On paper, it may look like spending has increased in recent years, but that is largely driven by the expiration of earlier budget-balancing tricks -- such as temporarily shifting school funding to local governments, shifting costs to special funds and the multibillion-dollar temporary cut to education.

There really haven't been significant program spending increases, with three exceptions: public safety, the result of various court cases regarding our prison system and implementation of "Jessica's Law" to track sex offenders; debt service, primarily the annual $3-billion payment on the $15-billion deficit bond; and local government funding, a result of the vehicle license fee cut because billions from that fee used to go to cities and counties.

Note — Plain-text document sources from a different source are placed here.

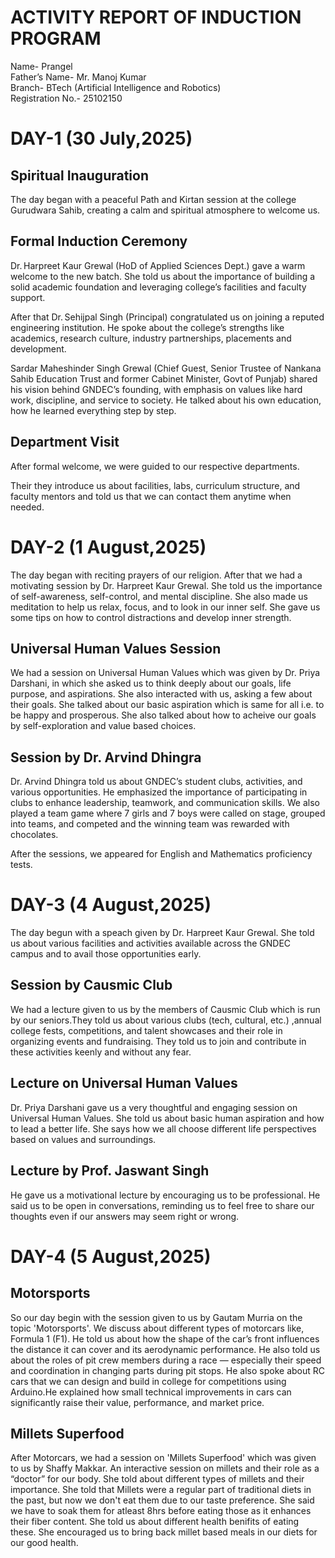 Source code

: # ACTIVITY REPORT OF INDUCTION PROGRAM
Name- Prangel  
Father’s Name- Mr. Manoj Kumar  
Branch- BTech (Artificial Intelligence and Robotics)  
Registration No.- 25102150


# DAY-1 (30 July,2025)
## Spiritual Inauguration
The day began with a peaceful Path and Kirtan session at the college Gurudwara Sahib, creating a calm and spiritual atmosphere to welcome us.
## Formal Induction Ceremony
Dr. Harpreet Kaur Grewal (HoD of Applied Sciences Dept.) gave a warm welcome to the new batch. She told us about the importance of building a solid academic foundation and leveraging college’s facilities and faculty support.


After that Dr. Sehijpal Singh (Principal) congratulated us on joining a reputed engineering institution. He spoke about the college’s strengths like academics, research culture, industry partnerships, placements and development.


Sardar Maheshinder Singh Grewal (Chief Guest, Senior Trustee of Nankana Sahib Education Trust and former Cabinet Minister, Govt of Punjab) shared his vision behind GNDEC’s founding, with emphasis on values like hard work, discipline, and service to society. He talked about his own education, how he learned everything step by step.
## Department Visit
After formal welcome, we were guided to our respective departments.


Their they introduce us about facilities, labs, curriculum structure, and faculty mentors and told us that we can contact them anytime when needed.

# DAY-2 (1 August,2025)
The day began with reciting prayers of our religion. After that we had a motivating session by Dr. Harpreet Kaur Grewal. She told us the importance of self-awareness, self-control, and mental discipline. She also made us meditation to help us relax, focus, and to look in our inner self. She gave us some tips on how to control distractions and develop inner strength.

## Universal Human Values Session
We had a session on Universal Human Values which was given by Dr. Priya Darshani, in which she asked us to think deeply about our goals, life purpose, and aspirations. She also interacted with us, asking a few about their goals. She talked about our basic aspiration which is same for all i.e. to be happy and prosperous. She also talked about how to acheive our goals by self-exploration and value based choices.

## Session by Dr. Arvind Dhingra
Dr. Arvind Dhingra told us about GNDEC’s student clubs, activities, and various opportunities. He emphasized the importance of participating in clubs to enhance leadership, teamwork, and communication skills. We also played a team game where 7 girls and 7 boys were called on stage, grouped into teams, and competed and the winning team was rewarded with chocolates.


After the sessions, we appeared for English and Mathematics proficiency tests.

# DAY-3 (4 August,2025)
The day begun with a speach given by Dr. Harpreet Kaur Grewal. She told us about various facilities and activities available across the GNDEC campus and to avail those opportunities early.

## Session by Causmic Club
We had a lecture given to us by the members of Causmic Club which is run by our seniors.They told us about various clubs (tech, cultural, etc.) ,annual college fests, competitions, and talent showcases and their role in organizing events and fundraising. They told us to join and contribute in these activities keenly and without any fear.

## Lecture on Universal Human Values
Dr. Priya Darshani gave us a very thoughtful and engaging session on Universal Human Values. She told us about basic human aspiration and how to lead a better life. She says how we all choose different life perspectives based on values and surroundings.

## Lecture by Prof. Jaswant Singh
He gave us a motivational lecture by encouraging us to be professional. He said us to be open in conversations, reminding us to feel free to share our thoughts even if our answers may seem right or wrong.


# DAY-4 (5 August,2025)
## Motorsports
So our day begin with the session given to us by Gautam Murria on the topic 'Motorsports'. We discuss about different types of motorcars like, Formula 1 (F1). He told us about how the shape of the car’s front influences the distance it can cover and its aerodynamic performance. He also told us about the roles of pit crew members during a race — especially their speed and coordination in changing parts during pit stops. He also spoke about RC cars that we can design and build in college for competitions using Arduino.He explained how small technical improvements in cars can significantly raise their value, performance, and market price.

## Millets Superfood
After Motorcars, we had a session on 'Millets Superfood' which was given to us by Shaffy Makkar. An interactive session on millets and their role as a “doctor” for our body. She told about different types of millets and their importance. She told that Millets were a regular part of traditional diets in the past, but now we don't eat them due to our taste preference. She said we have to soak them for atleast 8hrs before eating those as it enhances their fiber content. She told us about different health benifits of eating these. She encouraged us to bring back millet based meals in our diets for our good health.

Sacramento does not have a spending problem. It has a denial-of-reality problem. The cuts are always accommodated in the state budget, like this year's delay of COLA (cost of living adjustments) for elderly public assistance, and the $1.3 billion in transportation funding. The revenue increases are always blocked. Stopgaps that run out and increases in population wipe out the cuts. We're left on an unsustainable track.

The state is rapidly headed toward bankruptcy if it continues down this stupid, temper-tantrum approach to the budget. if Arnold Schwarzenegger wants to leave a lasting legacy, and let's face it, that's all he wants to do, he can work hard to fix the structural problems that will always put the state's financial picture in peril. That would require sitting in his office and doing his job, not holding big speeches behind backdrops that say "The Year of the Tiger!" or whatever he's trying to peddle to the electorate.